> **Exercise brief**
Retype, word for word, each line between the lines holding "### Метод погружения: как учиться быстрее" and "### Фейнмановская техника", inclusive, and leave the rest of the data alone.

> **Data excerpts**
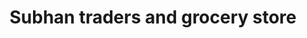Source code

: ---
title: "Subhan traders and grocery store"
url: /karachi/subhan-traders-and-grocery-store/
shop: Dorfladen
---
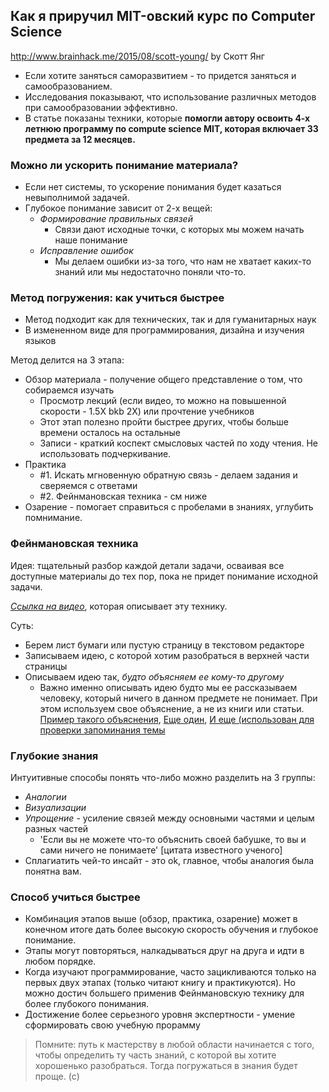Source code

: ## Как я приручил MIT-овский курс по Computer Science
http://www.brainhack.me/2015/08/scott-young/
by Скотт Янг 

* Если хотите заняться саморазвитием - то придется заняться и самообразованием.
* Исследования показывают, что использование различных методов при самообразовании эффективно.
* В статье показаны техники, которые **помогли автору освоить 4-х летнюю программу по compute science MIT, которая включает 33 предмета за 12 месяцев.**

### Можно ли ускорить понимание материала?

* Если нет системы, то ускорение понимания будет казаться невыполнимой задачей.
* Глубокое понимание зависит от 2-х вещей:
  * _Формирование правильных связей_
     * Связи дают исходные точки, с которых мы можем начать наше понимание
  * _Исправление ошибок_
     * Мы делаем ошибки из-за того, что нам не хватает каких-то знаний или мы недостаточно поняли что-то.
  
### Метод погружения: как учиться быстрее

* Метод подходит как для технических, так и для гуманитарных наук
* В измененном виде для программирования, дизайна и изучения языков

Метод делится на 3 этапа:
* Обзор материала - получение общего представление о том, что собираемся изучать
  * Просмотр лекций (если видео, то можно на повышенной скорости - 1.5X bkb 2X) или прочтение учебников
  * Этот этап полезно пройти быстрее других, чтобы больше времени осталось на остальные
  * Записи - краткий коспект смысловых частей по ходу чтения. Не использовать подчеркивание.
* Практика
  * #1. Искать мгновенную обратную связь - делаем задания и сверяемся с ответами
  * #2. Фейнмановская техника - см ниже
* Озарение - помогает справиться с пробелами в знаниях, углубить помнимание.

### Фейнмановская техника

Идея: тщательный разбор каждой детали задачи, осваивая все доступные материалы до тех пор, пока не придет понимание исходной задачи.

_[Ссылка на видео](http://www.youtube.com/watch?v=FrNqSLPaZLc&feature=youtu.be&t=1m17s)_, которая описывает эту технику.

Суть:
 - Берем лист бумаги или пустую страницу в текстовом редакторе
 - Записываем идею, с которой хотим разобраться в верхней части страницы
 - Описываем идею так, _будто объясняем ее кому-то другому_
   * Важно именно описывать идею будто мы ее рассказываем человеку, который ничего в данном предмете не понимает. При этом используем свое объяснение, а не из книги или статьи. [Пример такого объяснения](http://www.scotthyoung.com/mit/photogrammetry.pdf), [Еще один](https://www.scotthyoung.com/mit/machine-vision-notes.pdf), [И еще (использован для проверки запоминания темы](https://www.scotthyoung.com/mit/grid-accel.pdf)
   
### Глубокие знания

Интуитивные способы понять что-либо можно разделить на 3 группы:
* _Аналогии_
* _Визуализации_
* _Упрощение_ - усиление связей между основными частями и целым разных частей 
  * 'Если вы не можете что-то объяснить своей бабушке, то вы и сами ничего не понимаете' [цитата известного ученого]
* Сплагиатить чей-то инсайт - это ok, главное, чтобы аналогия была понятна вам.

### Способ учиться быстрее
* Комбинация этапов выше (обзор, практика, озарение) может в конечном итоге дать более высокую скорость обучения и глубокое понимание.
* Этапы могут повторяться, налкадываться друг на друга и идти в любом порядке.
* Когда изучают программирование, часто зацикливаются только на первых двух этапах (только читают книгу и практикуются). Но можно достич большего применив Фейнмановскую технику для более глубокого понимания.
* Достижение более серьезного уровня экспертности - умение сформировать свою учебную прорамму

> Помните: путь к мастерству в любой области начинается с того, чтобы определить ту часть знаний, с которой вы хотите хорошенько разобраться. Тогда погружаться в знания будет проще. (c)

* * *

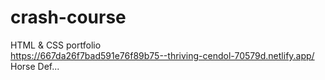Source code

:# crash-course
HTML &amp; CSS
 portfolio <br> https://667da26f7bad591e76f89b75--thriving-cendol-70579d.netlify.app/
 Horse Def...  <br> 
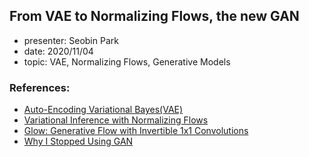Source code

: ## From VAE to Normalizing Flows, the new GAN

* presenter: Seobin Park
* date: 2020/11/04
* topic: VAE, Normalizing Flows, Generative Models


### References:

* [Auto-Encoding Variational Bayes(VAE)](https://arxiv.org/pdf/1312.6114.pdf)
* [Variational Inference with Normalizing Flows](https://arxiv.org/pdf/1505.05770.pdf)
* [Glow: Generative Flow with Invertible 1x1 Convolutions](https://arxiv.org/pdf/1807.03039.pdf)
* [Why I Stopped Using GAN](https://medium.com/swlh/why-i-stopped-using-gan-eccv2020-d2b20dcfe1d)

> **Task answer**
### Метод погружения: как учиться быстрее

* Метод подходит как для технических, так и для гуманитарных наук
* В измененном виде для программирования, дизайна и изучения языков

Метод делится на 3 этапа:
* Обзор материала - получение общего представление о том, что собираемся изучать
  * Просмотр лекций (если видео, то можно на повышенной скорости - 1.5X bkb 2X) или прочтение учебников
  * Этот этап полезно пройти быстрее других, чтобы больше времени осталось на остальные
  * Записи - краткий коспект смысловых частей по ходу чтения. Не использовать подчеркивание.
* Практика
  * #1. Искать мгновенную обратную связь - делаем задания и сверяемся с ответами
  * #2. Фейнмановская техника - см ниже
* Озарение - помогает справиться с пробелами в знаниях, углубить помнимание.

### Фейнмановская техника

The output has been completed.